いい人を演じてしまうと感じるのは子ども時代のトラウマが原因なのですか?
質問Q:子ども時代のトラウマが原因なのかもしれませんが、いい人を演じている自分がいます。誰にでも親切にする、それが自分なのだと思っていました。
回答A:よい人を演じてしまうという感覚は、ご自身でも無意識のうちに「親切な自分」をアイデンティティとして取り込んでこられた結果かもしれませんね。実は自身の内面を守るための防衛反応(サバイバル戦略)だった可能性に気づかれたことは、非常に大きな一歩だと思います。子ども時代のトラウマや環境が、どのようにして「過剰にいい人を演じる」性質を作り出すのか、その心理的なメカニズム(機序)について解説します。
心理的生存戦略としての迎合(フォーン)
心理学には、脅威にさらされた時の反応として、戦う・逃げる・固まる、の他に、迎合(Fawn)という第4の反応があると言われています。
- 機序: 幼少期に親が情緒不安定だったり、厳格すぎたり、あるいはネグレクト気味だった場合、子どもは相手の機嫌を損ねないことや、役に立つことで自分の居場所を確保しようとします。

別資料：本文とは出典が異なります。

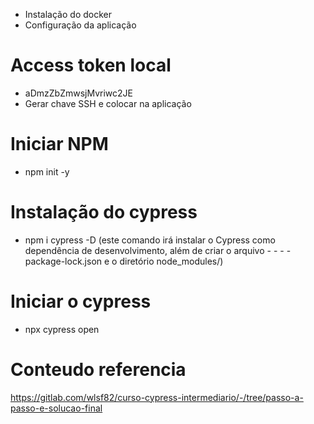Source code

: - Instalação do docker
- Configuração da aplicação

# Access token local
- aDmzZbZmwsjMvriwc2JE
- Gerar chave SSH e colocar na aplicação

# Iniciar NPM
- npm init -y

# Instalação do cypress
- npm i cypress -D (este comando irá instalar o Cypress como dependência de desenvolvimento, além de criar o arquivo - - - - package-lock.json e o diretório node_modules/)

# Iniciar o cypress
- npx cypress open

# Conteudo referencia
https://gitlab.com/wlsf82/curso-cypress-intermediario/-/tree/passo-a-passo-e-solucao-final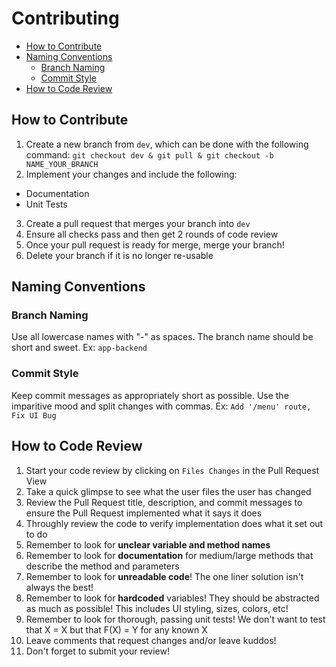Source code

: # Contributing

- [How to Contribute](#How-to-Contribute)
- [Naming Conventions](#Naming-Conventions)
  - [Branch Naming](#Branch-Naming)
  - [Commit Style](#Commit-Style)
- [How to Code Review](#How-to-Code-Review)

## How to Contribute

1. Create a new branch from `dev`, which can be done with the following command: `git checkout dev & git pull & git checkout -b NAME_YOUR_BRANCH`
2. Implement your changes and include the following:
  - Documentation
  - Unit Tests
3. Create a pull request that merges your branch into `dev`
4. Ensure all checks pass and then get 2 rounds of code review
5. Once your pull request is ready for merge, merge your branch! 
6. Delete your branch if it is no longer re-usable

## Naming Conventions

### Branch Naming

Use all lowercase names with "-" as spaces. The branch name should be short and sweet. Ex: `app-backend`

### Commit Style

Keep commit messages as appropriately short as possible. Use the imparitive mood and split changes with commas. Ex: `Add '/menu' route, Fix UI Bug`

## How to Code Review

1. Start your code review by clicking on `Files Changes` in the Pull Request View
2. Take a quick glimpse to see what the user files the user has changed
3. Review the Pull Request title, description, and commit messages to ensure the Pull Request implemented what it says it does
4. Throughly review the code to verify implementation does what it set out to do
  1. Remember to look for **unclear variable and method names**
  2. Remember to look for **documentation** for medium/large methods that describe the method and parameters
  3. Remember to look for **unreadable code**! The one liner solution isn't always the best!
  4. Remember to look for **hardcoded** variables! They should be abstracted as much as possible!
      This includes UI styling, sizes, colors, etc!
  5. Remember to look for thorough, passing unit tests! We don't want to test that X = X but that F(X) = Y for any known X
5. Leave comments that request changes and/or leave kuddos!
6. Don't forget to submit your review!
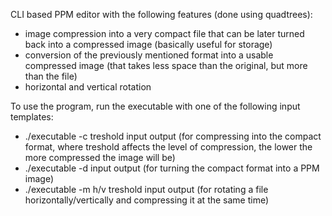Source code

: CLI based PPM editor with the following features (done using quadtrees):
- image compression into a very compact file that can be later turned back into a compressed image (basically useful for storage)
- conversion of the previously mentioned format into a usable compressed image (that takes less space than the original, but more than the file)
- horizontal and vertical rotation

To use the program, run the executable with one of the following input templates:
- ./executable -c treshold input output (for compressing into the compact format, where treshold affects the level of compression, the lower the more compressed the image will be)
- ./executable -d input output (for turning the compact format into a PPM image)
- ./executable -m h/v treshold input output (for rotating a file horizontally/vertically and compressing it at the same time)
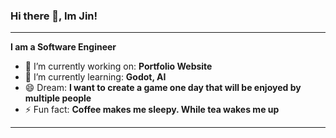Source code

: ### Hi there 👋, Im Jin!
__________________________________________________________________________________________________
**I am a Software Engineer**
  * 🔭 I’m currently working on: **Portfolio Website**
  * 🌱 I’m currently learning: **Godot, AI**
  * 😄 Dream: **I want to create a game one day that will be enjoyed by multiple people**
  * ⚡ Fun fact: **Coffee makes me sleepy. While tea wakes me up**
__________________________________________________________________________________________________

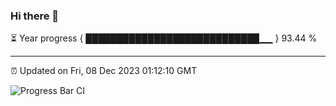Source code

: ### Hi there 👋

⏳ Year progress { ████████████████████████████▁▁ } 93.44 %

---

⏰ Updated on Fri, 08 Dec 2023 01:12:10 GMT

![Progress Bar CI](https://github.com/liununu/liununu/workflows/Progress%20Bar%20CI/badge.svg)
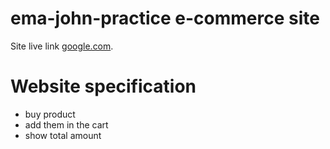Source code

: # ema-john-practice e-commerce site

Site live link [google.com](https://www.google.com/).

# Website specification

* buy product
* add them in the cart
* show total amount
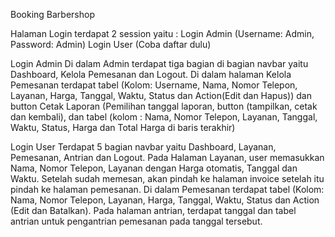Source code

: Booking Barbershop

Halaman Login terdapat 2 session yaitu :
Login Admin (Username: Admin, Password: Admin)
Login User (Coba daftar dulu)

Login Admin
Di dalam Admin terdapat tiga bagian di bagian navbar yaitu Dashboard, Kelola Pemesanan dan Logout. Di dalam halaman Kelola Pemesanan terdapat tabel (Kolom: Username, Nama, Nomor Telepon, Layanan, Harga, Tanggal, Waktu, Status dan Action(Edit dan Hapus)) dan button Cetak Laporan (Pemilihan tanggal laporan, button (tampilkan, cetak dan kembali), dan tabel (kolom : Nama, Nomor Telepon, Layanan, Tanggal, Waktu, Status, Harga dan Total Harga di baris terakhir)

Login User
Terdapat 5 bagian navbar yaitu Dashboard, Layanan, Pemesanan, Antrian dan Logout. Pada Halaman Layanan, user memasukkan Nama, Nomor Telepon, Layanan dengan Harga otomatis, Tanggal dan Waktu. Setelah sudah memesan, akan pindah ke halaman invoice setelah itu pindah ke halaman pemesanan. Di dalam Pemesanan terdapat tabel (Kolom: Nama, Nomor Telepon, Layanan, Harga, Tanggal, Waktu, Status dan Action (Edit dan Batalkan). Pada halaman antrian, terdapat tanggal dan tabel antrian untuk pengantrian pemesanan pada tanggal tersebut.
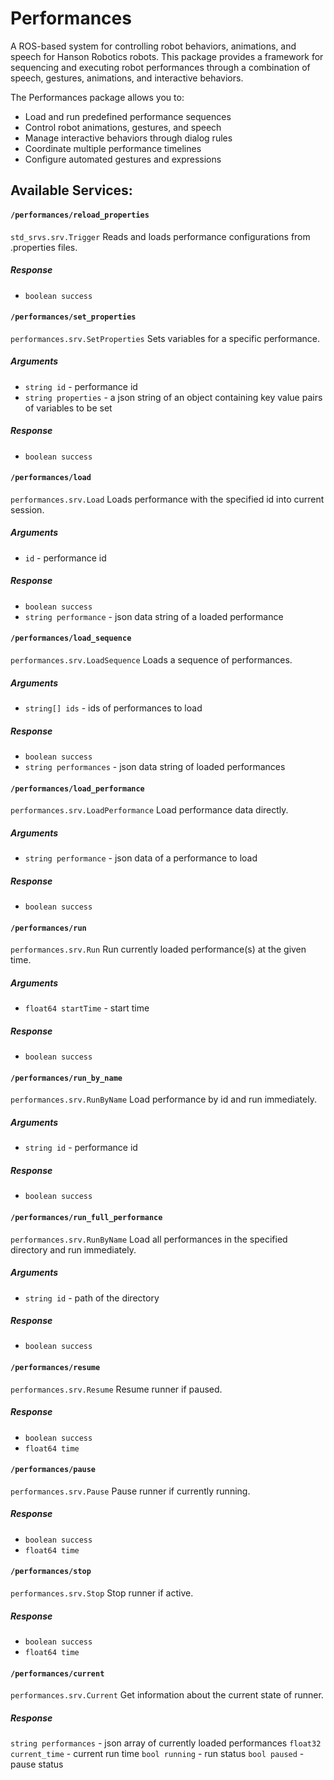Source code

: # Performances

A ROS-based system for controlling robot behaviors, animations, and speech for Hanson Robotics robots. This package provides a framework for sequencing and executing robot performances through a combination of speech, gestures, animations, and interactive behaviors.

The Performances package allows you to:
- Load and run predefined performance sequences
- Control robot animations, gestures, and speech
- Manage interactive behaviors through dialog rules
- Coordinate multiple performance timelines
- Configure automated gestures and expressions

## Available Services:

#### `/performances/reload_properties`
`std_srvs.srv.Trigger`
Reads and loads performance configurations from .properties files.
##### Response
* `boolean success`

#### `/performances/set_properties`
`performances.srv.SetProperties`
Sets variables for a specific performance.

##### Arguments
* `string id` - performance id
* `string properties` - a json string of an object containing key value pairs of variables to be set

##### Response
* `boolean success`

#### `/performances/load`
`performances.srv.Load`
Loads performance with the specified id into current session.

##### Arguments
* `id` - performance id

##### Response
* `boolean success`
* `string performance` - json data string of a loaded performance

#### `/performances/load_sequence`
`performances.srv.LoadSequence`
Loads a sequence of performances.

##### Arguments
* `string[] ids` - ids of performances to load

##### Response
* `boolean success`
* `string performances` - json data string of loaded performances

#### `/performances/load_performance`
`performances.srv.LoadPerformance`
Load performance data directly.

##### Arguments
* `string performance` - json data of a performance to load

##### Response
* `boolean success`

#### `/performances/run`
`performances.srv.Run`
Run currently loaded performance(s) at the given time.

##### Arguments
* `float64 startTime` - start time

##### Response
* `boolean success`

#### `/performances/run_by_name`
`performances.srv.RunByName`
Load performance by id and run immediately.

##### Arguments
* `string id` - performance id

##### Response
* `boolean success`

#### `/performances/run_full_performance`
`performances.srv.RunByName`
Load all performances in the specified directory and run immediately.

##### Arguments
* `string id` - path of the directory

##### Response
* `boolean success`

#### `/performances/resume`
`performances.srv.Resume`
Resume runner if paused.

##### Response
* `boolean success`
* `float64 time`
	
#### `/performances/pause`
`performances.srv.Pause`
Pause runner if currently running.

##### Response
* `boolean success`
* `float64 time`
	
#### `/performances/stop`
`performances.srv.Stop`
Stop runner if active.

##### Response
* `boolean success`
* `float64 time`
	
#### `/performances/current`
`performances.srv.Current`
Get information about the current state of runner.

##### Response
`string performances` - json array of currently loaded performances
`float32 current_time` - current run time
`bool running` - run status
`bool paused` - pause status
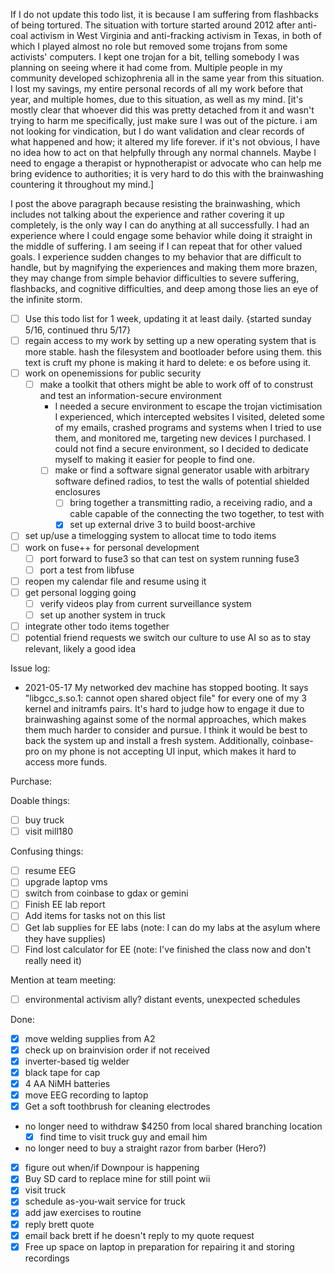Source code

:If I do not update this todo list, it is because I am suffering from flashbacks of being tortured.  The situation with torture started around 2012 after anti-coal activism in West Virginia and anti-fracking activism in Texas, in both of which I played almost no role but removed some trojans from some activists' computers.  I kept one trojan for a bit, telling somebody I was planning on seeing where it had come from.  Multiple people in my community developed schizophrenia all in the same year from this situation.  I lost my savings, my entire personal records of all my work before that year, and multiple homes, due to this situation, as well as my mind.  [it's mostly clear that whoever did this was pretty detached from it and wasn't trying to harm me specifically, just make sure I was out of the picture.    i am not looking for vindication, but I do want validation and clear records of what happened and how; it altered my life forever.  if it's not obvious, I have no idea how to act on that helpfully through any normal channels.  Maybe I need to engage a therapist or hypnotherapist or advocate who can help me bring evidence to authorities; it is very hard to do this with the brainwashing countering it throughout my mind.]

I post the above paragraph because resisting the brainwashing, which includes not talking about the experience and rather covering it up completely, is the only way I can do anything at all successfully.  I had an experience where I could engage some behavior while doing it straight in the middle of suffering.  I am seeing if I can repeat that for other valued goals.  I experience sudden changes to my behavior that are difficult to handle, but by magnifying the experiences and making them more brazen, they may change from simple behavior difficulties to severe suffering, flashbacks, and cognitive difficulties, and deep among those lies an eye of the infinite storm.

- [ ] Use this todo list for 1 week, updating it at least daily. {started sunday 5/16, continued thru 5/17}
- [ ] regain access to my work by setting up a new operating system that is more stable.  hash the filesystem and bootloader before using them.  this text is cruft my phone is making it hard to delete: e os before using it.
- [ ] work on openemissions for public security
  - [ ] make a toolkit that others might be able to work off of to construst and test an information-secure environment
    - I needed a secure environment to escape the trojan victimisation I experienced, which intercepted websites I visited, deleted some of my emails, crashed programs and systems when I tried to use them, and monitored me, targeting new devices I purchased.  I could not find a secure environment, so I decided to dedicate myself to making it easier for people to find one.
    - [ ] make or find a software signal generator usable with arbitrary software defined radios, to test the walls of potential shielded enclosures
      - [ ] bring together a transmitting radio, a receiving radio, and a cable capable of the connecting the two together, to test with
      - [X] set up external drive 3 to build boost-archive
- [ ] set up/use a timelogging system to allocat time to todo items
- [ ] work on fuse++ for personal development
  - [ ] port forward to fuse3 so that can test on system running fuse3
  - [ ] port a test from libfuse
- [ ] reopen my calendar file and resume using it
- [ ] get personal logging going
  - [ ] verify videos play from current surveillance system
  - [ ] set up another system in truck
- [ ] integrate other todo items together
- [ ] potential friend requests we switch our culture to use AI so as to stay relevant, likely a good idea

Issue log:
  - 2021-05-17 My networked dev machine has stopped booting.  It says "libgcc_s.so.1: cannot open shared object file" for every one of my 3 kernel and initramfs pairs.  It's hard to judge how to engage it due to brainwashing against some of the normal approaches, which makes them much harder to consider and pursue.  I think it would be best to back the system up and install a fresh system.  Additionally, coinbase-pro on my phone is not accepting UI input, which makes it hard to access more funds.

Purchase:

Doable things:
- [ ] buy truck
- [ ] visit mill180

Confusing things:
- [ ] resume EEG
- [ ] upgrade laptop vms
- [ ] switch from coinbase to gdax or gemini
- [ ] Finish EE lab report
- [ ] Add items for tasks not on this list
- [ ] Get lab supplies for EE labs (note: I can do my labs at the asylum where they have supplies)
- [ ] Find lost calculator for EE (note: I've finished the class now and don't really need it)

Mention at team meeting:
- [ ] environmental activism ally?  distant events, unexpected schedules

Done:
- [X] move welding supplies from A2
- [X] check up on brainvision order if not received
- [X] inverter-based tig welder
- [X] black tape for cap
- [X] 4 AA NiMH batteries
- [X] move EEG recording to laptop
- [x] Get a soft toothbrush for cleaning electrodes
- no longer need to withdraw $4250 from local shared branching location
   - [x] find time to visit truck guy and email him
- no longer need to buy a straight razor from barber (Hero?)
- [x] figure out when/if Downpour is happening
- [x] Buy SD card to replace mine for still point wii
- [x] visit truck
- [x] schedule as-you-wait service for truck
- [x] add jaw exercises to routine
- [x] reply brett quote
- [x] email back brett if he doesn't reply to my quote request
- [x] Free up space on laptop in preparation for repairing it and storing recordings
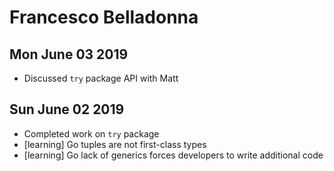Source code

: # Francesco Belladonna

## Mon June 03 2019
- Discussed `try` package API with Matt

## Sun June 02 2019
- Completed work on `try` package
- [learning] Go tuples are not first-class types
- [learning] Go lack of generics forces developers to write additional code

- 結果: 自分の感情を後回しにして相手のニーズを察知する能力が異常に発達し、大人になっても波風を立てない親切な人を演じ続けるようになります。
自己犠牲による見捨てられ不安の回避
いい人でいなければ自分には価値がない、いい人でなければ人は離れていく、という強い恐怖心が根底にある場合があります。
- 機序: ありのままの自分(怒りや悲しみを持つ自分)を出すと、周囲から拒絶されるという学習がなされている状態です。
- 結果: 親切に振る舞うことで周囲との衝突を避け、一時的な安心感を得ようとします。しかし、これは「本当の自分」を隠しているため、親密な関係(特にパートナーシップ)においては、深い疲れや孤独感を招きやすくなります。
良い子という役割への固定化
家庭内でしっかり者や、手のかからない子という役割を期待されていた場合、その役割を演じることが自己肯定感の唯一の源泉になってしまうことがあります。
- 機序: 自分の本当の欲求を抑圧し、他者の期待に応えること(=いい人であること)が正解であると脳が深く記憶します。
- 結果: 自分の本音が自分でも分からなくなり、他者の顔色を伺いすぎることで、家庭内などのプライベートな空間でもリラックスできなくなることがあります。
現在の状況との関わり
単身赴任されているという現在の状況も、もしかするとこうしたいい人を演じる疲れや、それによって生じた本音でのコミュニケーションの欠如が、無意識のうちに関係性に影響を与えていた側面があるのかもしれません。
大切なポイント
いい人を演じているというのは、決してあなたが偽善者であるという意味ではありません。それは、あなたが厳しい環境を生き抜くために身につけた、とても健気で懸命な知恵でもあります。
まずは、今まで自分を守るために頑張って親切にしてきたんだなと、ご自身のその戦略を労ってあげてください。